* Exercise instructions *
Give again, word for word, each line from the top of the listing through the line that holds "- **DanielHTTP.yaml** SAM".

* The data *
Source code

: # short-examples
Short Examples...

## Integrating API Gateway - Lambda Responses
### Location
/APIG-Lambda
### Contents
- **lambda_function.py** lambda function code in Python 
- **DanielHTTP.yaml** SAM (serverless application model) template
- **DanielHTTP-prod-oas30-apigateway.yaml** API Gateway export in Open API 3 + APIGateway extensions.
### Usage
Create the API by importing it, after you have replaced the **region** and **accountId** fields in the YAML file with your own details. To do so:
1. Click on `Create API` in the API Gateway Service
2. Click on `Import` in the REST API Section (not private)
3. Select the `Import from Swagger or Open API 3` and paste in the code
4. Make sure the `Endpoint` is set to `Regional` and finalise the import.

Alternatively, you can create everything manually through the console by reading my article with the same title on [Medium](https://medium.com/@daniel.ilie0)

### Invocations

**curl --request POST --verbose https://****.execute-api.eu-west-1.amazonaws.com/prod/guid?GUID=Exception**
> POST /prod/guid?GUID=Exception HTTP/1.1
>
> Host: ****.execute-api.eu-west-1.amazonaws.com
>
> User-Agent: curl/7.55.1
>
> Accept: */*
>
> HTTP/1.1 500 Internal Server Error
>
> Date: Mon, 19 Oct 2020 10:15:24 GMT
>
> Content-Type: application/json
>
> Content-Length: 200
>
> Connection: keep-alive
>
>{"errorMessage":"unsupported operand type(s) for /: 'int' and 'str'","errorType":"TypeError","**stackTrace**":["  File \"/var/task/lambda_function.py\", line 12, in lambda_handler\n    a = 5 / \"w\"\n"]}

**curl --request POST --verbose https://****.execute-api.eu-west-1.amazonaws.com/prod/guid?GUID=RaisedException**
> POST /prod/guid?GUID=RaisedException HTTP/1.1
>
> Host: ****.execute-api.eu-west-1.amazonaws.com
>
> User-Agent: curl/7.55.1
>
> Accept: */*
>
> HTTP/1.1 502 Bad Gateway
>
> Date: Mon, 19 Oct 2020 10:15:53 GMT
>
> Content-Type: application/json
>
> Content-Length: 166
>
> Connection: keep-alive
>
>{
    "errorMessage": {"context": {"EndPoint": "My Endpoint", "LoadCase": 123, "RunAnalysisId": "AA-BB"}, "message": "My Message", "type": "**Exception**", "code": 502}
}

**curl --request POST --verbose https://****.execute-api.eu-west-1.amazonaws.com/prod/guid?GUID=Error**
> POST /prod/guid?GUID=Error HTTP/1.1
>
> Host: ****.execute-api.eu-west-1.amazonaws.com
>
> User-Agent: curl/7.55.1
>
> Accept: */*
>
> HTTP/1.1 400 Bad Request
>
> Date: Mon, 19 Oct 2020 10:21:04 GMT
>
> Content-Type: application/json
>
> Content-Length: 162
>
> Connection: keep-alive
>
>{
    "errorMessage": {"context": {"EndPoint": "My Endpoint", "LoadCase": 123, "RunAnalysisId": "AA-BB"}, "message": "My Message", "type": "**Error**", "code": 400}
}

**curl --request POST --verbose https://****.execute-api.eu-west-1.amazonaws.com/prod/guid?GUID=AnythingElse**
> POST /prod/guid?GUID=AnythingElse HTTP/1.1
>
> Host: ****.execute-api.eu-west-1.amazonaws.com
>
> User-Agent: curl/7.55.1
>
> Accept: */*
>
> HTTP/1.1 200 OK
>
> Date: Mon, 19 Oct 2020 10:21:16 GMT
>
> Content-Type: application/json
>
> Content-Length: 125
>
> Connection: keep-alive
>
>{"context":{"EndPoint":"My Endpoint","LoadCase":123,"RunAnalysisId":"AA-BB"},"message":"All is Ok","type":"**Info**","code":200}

* Written answer *
Source code

: # short-examples
Short Examples...

## Integrating API Gateway - Lambda Responses
### Location
/APIG-Lambda
### Contents
- **lambda_function.py** lambda function code in Python 
- **DanielHTTP.yaml** SAM (serverless application model) template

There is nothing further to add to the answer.